Il importera que les acteurs extérieurs ne forcent pas la main des candidats à la présidence en exerçant des pressions supplémentaires sur Téhéran, mais préparent plutôt une nouvelle proposition attractive pour le moment où le prochain président iranien entrera en fonctions. Si toutes les parties ne s’avèrent pas prêtes à faire des compromis, à la fin de 2013 le Moyen-Orient se trouvera encore bien plus dans la tourmente qu’aujourd’hui.
Kishore Mahbubani
Kishore Mahbubani est le doyen de la « Lee Kuan Yew School of Public Policy » de l’Université nationale de Singapour, qui fait partie du « Global Public Policy Network » comprenant la «London School of Economics», Sciences Po Paris, et la « School of International Public Affairs » de l’Université Columbia. Il est également l’auteur de « The Great Convergence : Asia, the West, and the Logic of One World. »
Les relations sino-japonaises seront un point névralgique important en 2013. Curieusement, ni le gouvernement chinois ni le gouvernement nippon ne tiennent à voir des problèmes sérieux surgir dans l’importante relation bilatérale qu’ils entretiennent. Toutefois, ils pourraient tous deux se voir incités par des forces populistes et nationalistes à adopter des positions plus fermes qu’ils ne le souhaiteraient à propos du litige concernant les îles.
Il y a aussi eu de dangereux malentendus. Le gouvernement nippon a « acheté » les trois îles contestées pour empêcher un nationaliste d’extrême droite, Shintaro Ishihara, de se les approprier. Tokyo y voyait un geste d’apaisement envers Pékin, qui s’en est, au contraire, irrité. C’est ainsi que naissent des malentendus, et c’est ainsi que des malentendus pourraient continuer à se produire.
Giles Merritt
Giles Merritt dirige les groupes de réflexion « Friends of Europe » et « Security & Defence Agenda », basés à Bruxelles. Il était auparavant journaliste au Financial Times.
Ce sont sans aucun doute l’instabilité, les changements et les incertitudes au Moyen-Orient qui influeront le plus sur la sécurité en 2013 - encore plus que dans le passé récent.

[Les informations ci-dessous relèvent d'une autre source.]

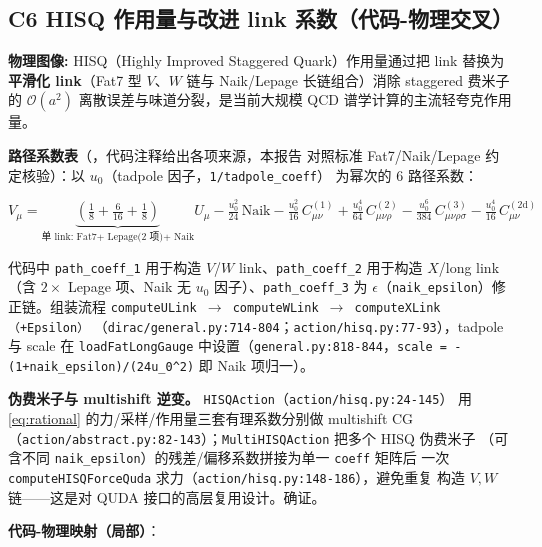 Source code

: \documentclass[UTF8]{ctexart}
\begin{document}
\subsection{C6 HISQ 作用量与改进 link 系数（代码-物理交叉）}

\begin{physbox}
\textbf{物理图像:} HISQ（Highly Improved Staggered Quark）作用量通过把 link 替换为
\textbf{平滑化 link}（Fat7 型 $V$、$W$ 链与 Naik/Lepage 长链组合）消除 staggered 费米子
的 $\mathcal{O}(a^2)$ 离散误差与味道分裂，是当前大规模 QCD 谱学计算的主流轻夸克作用量。
\end{physbox}

\textbf{路径系数表}（\texttt{}，代码注释给出各项来源，本报告
对照标准 Fat7/Naik/Lepage 约定核验）：以 $u_0$（tadpole 因子，\texttt{\nolinkurl{1/tadpole_coeff}}）
为幂次的 6 路径系数：

\begin{equation}\label{eq:hisq}
V_\mu = \underbrace{\left(\tfrac18 + \tfrac{6}{16} + \tfrac18\right)}_{\text{单 link: Fat7+ Lepage(2 项)+ Naik}} U_\mu
- \tfrac{u_0^2}{24}\,\mathrm{Naik} - \tfrac{u_0^2}{16}\,C_{\mu\nu}^{(1)}
+ \tfrac{u_0^4}{64}\,C_{\mu\nu\rho}^{(2)} - \tfrac{u_0^6}{384}\,C_{\mu\nu\rho\sigma}^{(3)}
- \tfrac{u_0^4}{16}\,C_{\mu\nu}^{(2\mathrm{d})}
\end{equation}

代码中 \texttt{path\_coeff\_1} 用于构造 $V$/$W$ link、\texttt{path\_coeff\_2} 用于构造
$X$/long link（含 $2\times$ Lepage 项、Naik 无 $u_0$ 因子）、\texttt{path\_coeff\_3} 为
$\epsilon$（\texttt{naik\_epsilon}）修正链。组装流程
\texttt{computeULink $\to$ computeWLink $\to$ computeXLink（+Epsilon）}
（\texttt{dirac/general.py:714-804}；\texttt{action/hisq.py:77-93}），tadpole 与 scale
在 \texttt{loadFatLongGauge} 中设置（\texttt{general.py:818-844}，\texttt{scale =
-(1+naik\_epsilon)/(24u_0^2)} 即 Naik 项归一）。

\textbf{伪费米子与 multishift 逆变。} \texttt{HISQAction}（\texttt{action/hisq.py:24-145}）
用 \eqref{eq:rational} 的力/采样/作用量三套有理系数分别做 multishift CG
（\texttt{action/abstract.py:82-143}）；\texttt{MultiHISQAction} 把多个 HISQ 伪费米子
（可含不同 \texttt{naik\_epsilon}）的残差/偏移系数拼接为单一 \texttt{coeff} 矩阵后
一次 \texttt{computeHISQForceQuda} 求力（\texttt{action/hisq.py:148-186}），避免重复
构造 $V,W$ 链——这是对 QUDA 接口的高层复用设计。\textcolor{accent}{确证}。

\textbf{代码-物理映射（局部）}：
\end{document}
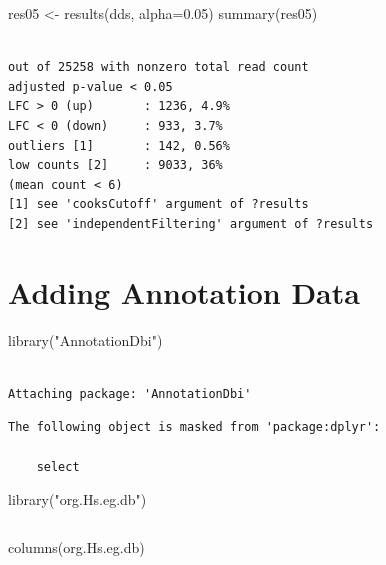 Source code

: \documentclass[
  letterpaper,
  DIV=11,
  numbers=noendperiod]{scrartcl}
\newenvironment{Shaded}{\begin{snugshade}}{\end{snugshade}}
\newcommand{\AttributeTok}[1]{\textcolor[rgb]{0.40,0.45,0.13}{#1}}
\newcommand{\FloatTok}[1]{\textcolor[rgb]{0.68,0.00,0.00}{#1}}
\newcommand{\FunctionTok}[1]{\textcolor[rgb]{0.28,0.35,0.67}{#1}}
\newcommand{\NormalTok}[1]{\textcolor[rgb]{0.00,0.23,0.31}{#1}}
\newcommand{\OtherTok}[1]{\textcolor[rgb]{0.00,0.23,0.31}{#1}}
\newcommand{\StringTok}[1]{\textcolor[rgb]{0.13,0.47,0.30}{#1}}
\begin{document}
\begin{Shaded}
\begin{Highlighting}[]
\NormalTok{res05 }\OtherTok{\textless{}{-}} \FunctionTok{results}\NormalTok{(dds, }\AttributeTok{alpha=}\FloatTok{0.05}\NormalTok{)}
\FunctionTok{summary}\NormalTok{(res05)}
\end{Highlighting}
\end{Shaded}

\begin{verbatim}

out of 25258 with nonzero total read count
adjusted p-value < 0.05
LFC > 0 (up)       : 1236, 4.9%
LFC < 0 (down)     : 933, 3.7%
outliers [1]       : 142, 0.56%
low counts [2]     : 9033, 36%
(mean count < 6)
[1] see 'cooksCutoff' argument of ?results
[2] see 'independentFiltering' argument of ?results
\end{verbatim}

\hypertarget{adding-annotation-data}{%
\section{Adding Annotation Data}\label{adding-annotation-data}}

\begin{Shaded}
\begin{Highlighting}[]
\FunctionTok{library}\NormalTok{(}\StringTok{"AnnotationDbi"}\NormalTok{)}
\end{Highlighting}
\end{Shaded}

\begin{verbatim}

Attaching package: 'AnnotationDbi'
\end{verbatim}

\begin{verbatim}
The following object is masked from 'package:dplyr':

    select
\end{verbatim}

\begin{Shaded}
\begin{Highlighting}[]
\FunctionTok{library}\NormalTok{(}\StringTok{"org.Hs.eg.db"}\NormalTok{)}
\end{Highlighting}
\end{Shaded}

\begin{verbatim}
\end{verbatim}

\begin{Shaded}
\begin{Highlighting}[]
\FunctionTok{columns}\NormalTok{(org.Hs.eg.db)}
\end{Highlighting}
\end{Shaded}
\end{document}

Les élections américaines de novembre dernier l'ont illustré : selon le Wall Street Journal, tout au long de la campagne et des débats, le seul pays qui ait été cité plus souvent qu’Israël a été l’Iran. Le régime du président Ahmadinedjad n’est pas considéré par la plupart des gouvernements du Moyen-Orient – ni d’ailleurs par de nombreux pays occidentaux – comme la menace sécuritaire la plus grave pour la région. Plus le programme nucléaire iranien avance, plus le risque d’une intervention israélienne augmente.
Il n’y a guère de signes d’apaisement dans la crise syrienne, et vu le nombre d’acteurs touchés de manière indirecte ou significative, celle-ci constitue de plus en plus une menace sécuritaire régionale. Le Printemps arabe a montré à quel point des événements nationaux peuvent modifier l’environnement sécuritaire sur le plan régional et international, avec le conflit malien actuel qui est lié à l’intervention de l’OTAN en Libye.

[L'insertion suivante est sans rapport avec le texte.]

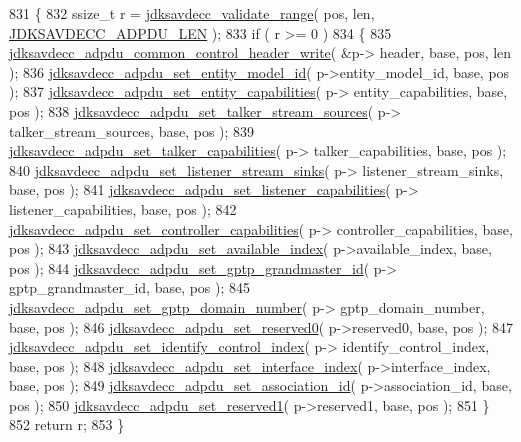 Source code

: \begin{DoxyCode}
831 \{
832     ssize\_t r = \hyperlink{group__util_ga9c02bdfe76c69163647c3196db7a73a1}{jdksavdecc\_validate\_range}( pos, len, 
      \hyperlink{group__adpdu_gabe529d24b7763823bb8536b1b50b2dcc}{JDKSAVDECC\_ADPDU\_LEN} );
833     \textcolor{keywordflow}{if} ( r >= 0 )
834     \{
835         \hyperlink{group__adpdu_ga6c65125a66fce45f38751f7c6731254d}{jdksavdecc\_adpdu\_common\_control\_header\_write}( &p->
      header, base, pos, len );
836         \hyperlink{group__adpdu_gaae7c3e50a01e59b2b1e67f9d5a276cb6}{jdksavdecc\_adpdu\_set\_entity\_model\_id}( p->entity\_model\_id, base,
       pos );
837         \hyperlink{group__adpdu_gababa29423e2e609fc7d4886a8aea177a}{jdksavdecc\_adpdu\_set\_entity\_capabilities}( p->
      entity\_capabilities, base, pos );
838         \hyperlink{group__adpdu_ga8c9bda13234d80b2679aca9a06c05bd7}{jdksavdecc\_adpdu\_set\_talker\_stream\_sources}( p->
      talker\_stream\_sources, base, pos );
839         \hyperlink{group__adpdu_ga5f3e3ff9e1bb5039cf83ff024b8d3b2f}{jdksavdecc\_adpdu\_set\_talker\_capabilities}( p->
      talker\_capabilities, base, pos );
840         \hyperlink{group__adpdu_ga5e4e240b114ca3a2be04a806e2c515e2}{jdksavdecc\_adpdu\_set\_listener\_stream\_sinks}( p->
      listener\_stream\_sinks, base, pos );
841         \hyperlink{group__adpdu_ga8ac520cff2dc184f6b03c0253a851ac9}{jdksavdecc\_adpdu\_set\_listener\_capabilities}( p->
      listener\_capabilities, base, pos );
842         \hyperlink{group__adpdu_ga9d15795ea7ee0739da8559090662069a}{jdksavdecc\_adpdu\_set\_controller\_capabilities}( p->
      controller\_capabilities, base, pos );
843         \hyperlink{group__adpdu_ga05b3c0d4bfedfb7ca01d24a206619c69}{jdksavdecc\_adpdu\_set\_available\_index}( p->available\_index, base,
       pos );
844         \hyperlink{group__adpdu_ga69792f231564786261d00109e34f9623}{jdksavdecc\_adpdu\_set\_gptp\_grandmaster\_id}( p->
      gptp\_grandmaster\_id, base, pos );
845         \hyperlink{group__adpdu_ga085c2da55db6ab9c3a55135585bd8f09}{jdksavdecc\_adpdu\_set\_gptp\_domain\_number}( p->
      gptp\_domain\_number, base, pos );
846         \hyperlink{group__adpdu_gae94258bc6f68ece2c34df783d72a32cf}{jdksavdecc\_adpdu\_set\_reserved0}( p->reserved0, base, pos );
847         \hyperlink{group__adpdu_ga8f13fff0b0e17122809c6fb2f089c1c2}{jdksavdecc\_adpdu\_set\_identify\_control\_index}( p->
      identify\_control\_index, base, pos );
848         \hyperlink{group__adpdu_ga651dcd9fd5b18884b0b86d0c8d32b3ec}{jdksavdecc\_adpdu\_set\_interface\_index}( p->interface\_index, base,
       pos );
849         \hyperlink{group__adpdu_gaf4bccd19420ecaf3e6e6af60d65b7960}{jdksavdecc\_adpdu\_set\_association\_id}( p->association\_id, base, 
      pos );
850         \hyperlink{group__adpdu_ga893e8d0562062deb4633add9cd760f24}{jdksavdecc\_adpdu\_set\_reserved1}( p->reserved1, base, pos );
851     \}
852     \textcolor{keywordflow}{return} r;
853 \}
\end{DoxyCode}


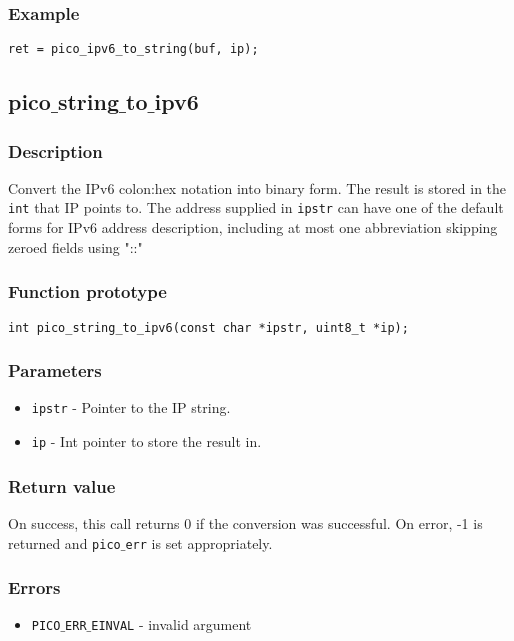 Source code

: \subsubsection*{Example}
\begin{verbatim}
ret = pico_ipv6_to_string(buf, ip);
\end{verbatim}

\subsection{pico$\_$string$\_$to$\_$ipv6}

\subsubsection*{Description}
Convert the IPv6 colon:hex notation into binary form. The result is stored in the
\texttt{int} that IP points to. 
The address supplied in \texttt{ipstr} can have one of the default forms for IPv6 address
description, including at most one abbreviation skipping zeroed fields using "::"

\subsubsection*{Function prototype}
\begin{verbatim}
int pico_string_to_ipv6(const char *ipstr, uint8_t *ip); 
\end{verbatim}

\subsubsection*{Parameters}
\begin{itemize}[noitemsep]
\item \texttt{ipstr} - Pointer to the IP string.
\item \texttt{ip} - Int pointer to store the result in.
\end{itemize}

\subsubsection*{Return value}
On success, this call returns 0 if the conversion was successful.
On error, -1 is returned and \texttt{pico$\_$err} is set appropriately.

\subsubsection*{Errors}
\begin{itemize}[noitemsep]
\item \texttt{PICO$\_$ERR$\_$EINVAL} - invalid argument
\end{itemize}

Les suites du Printemps arabe en Égypte continueront de figurer en bonne place à l’ordre du jour international. L’Égypte et la Syrie joueront donc toutes deux un rôle capital s’agissant des relations délicates entre Israël et ses voisins.
En prévision du retrait des forces de la FIAS d’Afghanistan, les forces afghanes vont devoir assumer une part plus grande des responsabilités en matière de sécurité, alors que les perspectives politiques du pays sont de plus en plus incertaines. Mais le risque de déstabilisation de l’ensemble de la région – pas seulement le Pakistan, mais les Républiques d’Asie centrale et du Caucase – constitue pour moi une source de préoccupation croissante.